Mending Partial Solutions with Few Changes

In this paper, we study the notion of mending, i.e. given a partial solution to a graph problem, we investigate how much effort is needed to turn it into a proper solution. For example, if we have a partial coloring of a graph, how hard is it to turn it into a proper coloring? In prior work (SIROCCO 2022), this question was formalized and studied from the perspective of mending radius: if there is a hole that we need to patch, how far do we need to modify the solution? In this work, we investigate a complementary notion of mending volume: how many nodes need to be modified to patch a hole?
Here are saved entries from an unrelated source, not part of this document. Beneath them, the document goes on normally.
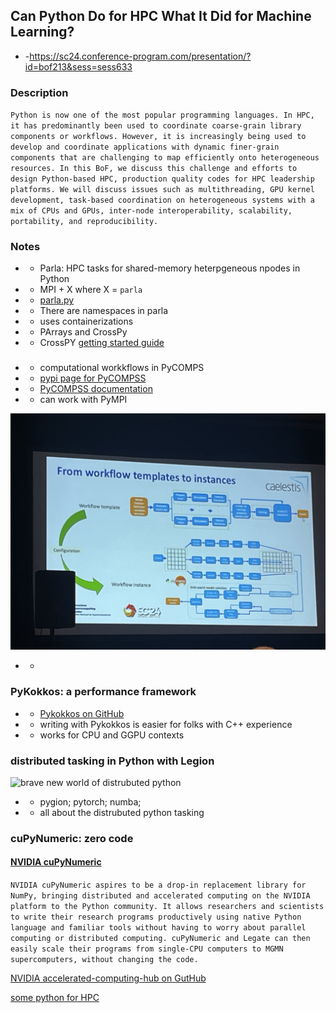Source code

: ## Can Python Do for HPC What It Did for Machine Learning?

- -https://sc24.conference-program.com/presentation/?id=bof213&sess=sess633

### Description

`Python is now one of the most popular programming languages. In HPC, it has predominantly been used to coordinate coarse-grain library components or workflows. However, it is increasingly being used to develop and coordinate applications with dynamic finer-grain components that are challenging to map efficiently onto heterogeneous resources. In this BoF, we discuss this challenge and efforts to design Python-based HPC, production quality codes for HPC leadership platforms. We will discuss issues such as multithreading, GPU kernel development, task-based coordination on heterogeneous systems with a mix of CPUs and GPUs, inter-node interoperability, scalability, portability, and reproducibility.`

### Notes

- - Parla: HPC tasks for shared-memory heterpgeneous npodes in Python
- - MPI + X where X = `parla`
- - [parla.py](https://github.com/ut-parla/Parla.py)
- - There are namespaces in parla
- - uses containerizations
- - PArrays and CrossPy
- - CrossPY [getting started guide](https://users.oden.utexas.edu/~byou/crosspy/user/start/quickstart.html)

###

- - computational workkflows in PyCOMPS
- - [pypi page for PyCOMPSS](https://pypi.org/project/pycompss/)
- - [PyCOMPSS documentation](https://compss-doc.readthedocs.io/en/stable/)
- - can work with PyMPI

![Workflow templates](images/workflows_templates.jpg "workflow templates")

- -

### PyKokkos: a performance framework

- - [Pykokkos on GitHub](https://github.com/kokkos/pykokkos)
- - writing with Pykokkos is easier for folks with C++ experience
- - works for CPU and GGPU contexts

### distributed tasking in Python with Legion

![brave new world of distrubuted python](images/distributed_python.jpg "brave new world of distrubuted pytho")

- - pygion; pytorch; numba;
- - all about the distrubuted python tasking

### cuPyNumeric: zero code

#### [NVIDIA cuPyNumeric](https://developer.nvidia.com/cupynumeric)

`NVIDIA cuPyNumeric aspires to be a drop-in replacement library for NumPy, bringing distributed and accelerated computing on the NVIDIA platform to the Python community. It allows researchers and scientists to write their research programs productively using native Python language and familiar tools without having to worry about parallel computing or distributed computing. cuPyNumeric and Legate can then easily scale their programs from single-CPU computers to MGMN supercomputers, without changing the code.`

[NVIDIA accelerated-computing-hub on GutHub](https://github.com/NVIDIA/accelerated-computing-hub)

[some python for HPC](https://github.com/dionhaefner/pyhpc-benchmarks)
We focus on the case of locally checkable labeling problems (LCLs) in trees, and show that already in this setting there are two infinite hierarchies of problems: for infinitely many values $0 < \alpha \le 1$, there is an LCL problem with mending volume $\Theta(n^\alpha)$, and for infinitely many values $k \ge 1$, there is an LCL problem with mending volume $\Theta(\log^k n)$. Hence the mendability of LCL problems on trees is a much more fine-grained question than what one would expect based on the mending radius alone. We define three variants of the theme: (1) existential mending volume, i.e., how many nodes need to be modified, (2) expected mending volume, i.e., how many nodes we need to explore to find a patch if we use randomness, and (3) deterministic mending volume, i.e., how many nodes we need to explore if we use a deterministic algorithm. We show that all three notions are distinct from each other, and we analyze the landscape of the complexities of LCL problems for the respective models.